[Provided records — start]
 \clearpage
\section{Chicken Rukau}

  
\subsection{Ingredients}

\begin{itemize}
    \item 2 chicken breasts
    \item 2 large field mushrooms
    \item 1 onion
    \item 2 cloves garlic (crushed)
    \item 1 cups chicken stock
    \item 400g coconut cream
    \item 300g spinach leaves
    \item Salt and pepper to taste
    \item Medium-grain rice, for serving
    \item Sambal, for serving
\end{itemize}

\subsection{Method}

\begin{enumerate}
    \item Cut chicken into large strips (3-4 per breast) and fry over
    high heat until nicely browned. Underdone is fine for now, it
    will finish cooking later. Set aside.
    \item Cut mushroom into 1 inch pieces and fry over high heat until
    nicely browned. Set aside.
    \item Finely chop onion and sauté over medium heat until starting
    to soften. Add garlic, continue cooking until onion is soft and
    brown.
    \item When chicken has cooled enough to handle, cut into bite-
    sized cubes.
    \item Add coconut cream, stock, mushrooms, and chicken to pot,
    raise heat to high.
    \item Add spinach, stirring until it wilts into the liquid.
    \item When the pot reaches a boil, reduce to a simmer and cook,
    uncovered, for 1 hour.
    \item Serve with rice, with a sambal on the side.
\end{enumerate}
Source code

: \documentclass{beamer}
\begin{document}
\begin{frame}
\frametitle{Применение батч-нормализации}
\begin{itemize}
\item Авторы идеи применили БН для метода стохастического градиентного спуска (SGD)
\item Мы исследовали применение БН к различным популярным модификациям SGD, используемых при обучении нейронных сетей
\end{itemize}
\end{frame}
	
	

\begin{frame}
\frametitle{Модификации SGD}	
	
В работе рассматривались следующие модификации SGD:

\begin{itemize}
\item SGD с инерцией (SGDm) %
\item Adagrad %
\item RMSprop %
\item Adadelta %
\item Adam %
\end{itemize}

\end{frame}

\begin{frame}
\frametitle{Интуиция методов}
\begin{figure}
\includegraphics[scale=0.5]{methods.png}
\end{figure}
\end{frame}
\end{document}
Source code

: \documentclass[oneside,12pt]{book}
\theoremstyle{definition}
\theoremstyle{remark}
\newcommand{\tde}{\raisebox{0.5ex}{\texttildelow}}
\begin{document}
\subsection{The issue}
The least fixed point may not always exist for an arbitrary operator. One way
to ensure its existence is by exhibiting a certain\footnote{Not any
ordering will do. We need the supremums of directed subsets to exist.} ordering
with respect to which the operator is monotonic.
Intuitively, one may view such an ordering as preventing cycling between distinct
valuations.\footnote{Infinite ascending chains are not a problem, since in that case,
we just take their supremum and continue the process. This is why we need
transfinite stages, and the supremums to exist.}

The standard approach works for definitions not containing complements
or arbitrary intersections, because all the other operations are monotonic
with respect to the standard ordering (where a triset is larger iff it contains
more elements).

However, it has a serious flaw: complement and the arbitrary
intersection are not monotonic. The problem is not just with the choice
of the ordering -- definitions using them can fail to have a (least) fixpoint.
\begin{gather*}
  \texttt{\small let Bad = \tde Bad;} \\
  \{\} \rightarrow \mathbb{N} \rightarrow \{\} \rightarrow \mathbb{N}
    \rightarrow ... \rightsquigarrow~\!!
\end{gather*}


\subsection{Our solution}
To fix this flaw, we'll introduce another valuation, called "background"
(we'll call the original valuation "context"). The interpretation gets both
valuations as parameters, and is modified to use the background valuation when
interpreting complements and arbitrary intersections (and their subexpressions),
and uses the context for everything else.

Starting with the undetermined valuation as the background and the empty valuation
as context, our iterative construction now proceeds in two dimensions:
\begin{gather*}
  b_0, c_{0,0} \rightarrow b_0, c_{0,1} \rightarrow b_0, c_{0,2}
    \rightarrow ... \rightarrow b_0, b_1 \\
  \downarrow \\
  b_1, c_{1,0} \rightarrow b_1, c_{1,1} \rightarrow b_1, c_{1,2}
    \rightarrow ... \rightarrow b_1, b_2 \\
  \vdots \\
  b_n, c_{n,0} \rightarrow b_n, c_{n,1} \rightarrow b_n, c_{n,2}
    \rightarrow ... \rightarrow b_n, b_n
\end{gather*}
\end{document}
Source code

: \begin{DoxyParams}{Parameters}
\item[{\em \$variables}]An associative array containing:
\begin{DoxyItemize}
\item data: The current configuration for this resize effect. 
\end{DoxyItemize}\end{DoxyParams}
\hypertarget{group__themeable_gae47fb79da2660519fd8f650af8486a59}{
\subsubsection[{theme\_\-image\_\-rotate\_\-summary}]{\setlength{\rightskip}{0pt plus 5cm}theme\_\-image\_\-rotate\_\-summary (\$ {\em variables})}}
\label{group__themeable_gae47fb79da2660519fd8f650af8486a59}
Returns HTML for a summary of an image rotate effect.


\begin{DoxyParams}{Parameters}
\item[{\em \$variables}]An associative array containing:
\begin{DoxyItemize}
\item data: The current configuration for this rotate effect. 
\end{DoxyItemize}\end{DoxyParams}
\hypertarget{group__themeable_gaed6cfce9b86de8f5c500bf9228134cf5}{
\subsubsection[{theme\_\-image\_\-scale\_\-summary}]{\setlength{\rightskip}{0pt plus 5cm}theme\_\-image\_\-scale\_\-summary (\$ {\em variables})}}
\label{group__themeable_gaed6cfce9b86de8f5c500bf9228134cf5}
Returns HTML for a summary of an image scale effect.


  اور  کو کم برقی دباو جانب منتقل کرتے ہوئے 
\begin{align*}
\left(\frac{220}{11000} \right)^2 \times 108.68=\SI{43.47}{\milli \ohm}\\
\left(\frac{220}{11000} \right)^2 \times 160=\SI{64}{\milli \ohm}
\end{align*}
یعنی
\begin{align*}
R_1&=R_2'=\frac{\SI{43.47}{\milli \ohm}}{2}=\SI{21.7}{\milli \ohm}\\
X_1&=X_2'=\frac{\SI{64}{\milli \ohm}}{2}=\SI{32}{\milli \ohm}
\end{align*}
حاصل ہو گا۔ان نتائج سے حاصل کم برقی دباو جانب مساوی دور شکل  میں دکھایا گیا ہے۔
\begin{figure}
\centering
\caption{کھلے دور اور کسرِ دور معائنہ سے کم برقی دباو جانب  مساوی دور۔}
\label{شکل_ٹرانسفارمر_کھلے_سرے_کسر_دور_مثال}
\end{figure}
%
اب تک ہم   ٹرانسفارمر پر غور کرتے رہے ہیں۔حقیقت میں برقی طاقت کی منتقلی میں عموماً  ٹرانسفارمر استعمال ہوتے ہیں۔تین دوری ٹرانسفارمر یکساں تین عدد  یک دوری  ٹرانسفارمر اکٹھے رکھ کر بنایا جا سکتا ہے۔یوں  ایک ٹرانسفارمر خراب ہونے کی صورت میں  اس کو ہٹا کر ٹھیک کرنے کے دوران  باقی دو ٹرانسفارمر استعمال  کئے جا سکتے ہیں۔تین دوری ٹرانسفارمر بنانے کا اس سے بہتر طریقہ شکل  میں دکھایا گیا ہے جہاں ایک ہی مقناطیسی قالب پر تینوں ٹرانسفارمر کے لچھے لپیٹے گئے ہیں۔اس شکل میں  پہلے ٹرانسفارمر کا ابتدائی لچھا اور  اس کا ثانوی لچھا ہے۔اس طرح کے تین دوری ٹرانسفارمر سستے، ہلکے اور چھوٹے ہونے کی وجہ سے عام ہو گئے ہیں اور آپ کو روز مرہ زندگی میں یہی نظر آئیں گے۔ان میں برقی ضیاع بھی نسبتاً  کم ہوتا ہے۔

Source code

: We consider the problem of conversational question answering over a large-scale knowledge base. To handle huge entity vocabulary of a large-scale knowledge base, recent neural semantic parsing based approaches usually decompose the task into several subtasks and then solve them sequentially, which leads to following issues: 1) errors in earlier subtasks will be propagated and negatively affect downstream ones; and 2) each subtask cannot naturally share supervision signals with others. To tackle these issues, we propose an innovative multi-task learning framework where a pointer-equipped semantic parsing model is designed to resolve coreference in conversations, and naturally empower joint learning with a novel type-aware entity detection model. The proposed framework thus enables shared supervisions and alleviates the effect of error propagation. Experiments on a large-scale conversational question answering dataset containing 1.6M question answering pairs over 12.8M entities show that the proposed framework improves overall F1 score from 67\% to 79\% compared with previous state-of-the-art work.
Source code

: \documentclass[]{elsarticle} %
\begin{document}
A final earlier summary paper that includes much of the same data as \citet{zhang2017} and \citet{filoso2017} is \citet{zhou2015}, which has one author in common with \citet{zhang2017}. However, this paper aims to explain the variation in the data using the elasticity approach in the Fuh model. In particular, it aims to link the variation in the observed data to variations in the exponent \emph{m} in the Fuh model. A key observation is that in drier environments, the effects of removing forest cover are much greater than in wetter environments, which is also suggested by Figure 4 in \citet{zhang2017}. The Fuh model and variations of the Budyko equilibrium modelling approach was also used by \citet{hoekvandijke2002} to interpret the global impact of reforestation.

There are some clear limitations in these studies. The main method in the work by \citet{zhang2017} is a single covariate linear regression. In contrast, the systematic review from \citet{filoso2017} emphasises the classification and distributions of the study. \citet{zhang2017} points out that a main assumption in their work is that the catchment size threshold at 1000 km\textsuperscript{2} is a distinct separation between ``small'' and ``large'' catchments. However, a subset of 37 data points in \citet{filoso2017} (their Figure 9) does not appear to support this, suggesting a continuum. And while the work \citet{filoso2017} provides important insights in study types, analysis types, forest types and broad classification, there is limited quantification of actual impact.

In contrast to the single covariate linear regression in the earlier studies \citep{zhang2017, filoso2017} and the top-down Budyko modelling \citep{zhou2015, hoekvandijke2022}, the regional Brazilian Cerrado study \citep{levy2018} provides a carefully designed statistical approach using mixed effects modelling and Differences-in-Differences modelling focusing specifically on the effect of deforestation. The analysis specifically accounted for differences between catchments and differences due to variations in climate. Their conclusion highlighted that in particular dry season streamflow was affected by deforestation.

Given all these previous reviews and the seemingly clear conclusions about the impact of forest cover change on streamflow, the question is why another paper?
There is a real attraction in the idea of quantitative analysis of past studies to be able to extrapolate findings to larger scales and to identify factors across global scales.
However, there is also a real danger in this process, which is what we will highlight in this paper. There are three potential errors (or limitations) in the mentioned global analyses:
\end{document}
[Provided records — finish]
* Exercise description
Every line containing the word "larger" must be copied from the material above.

* Written response
with respect to the standard ordering (where a triset is larger iff it contains
There is a real attraction in the idea of quantitative analysis of past studies to be able to extrapolate findings to larger scales and to identify factors across global scales.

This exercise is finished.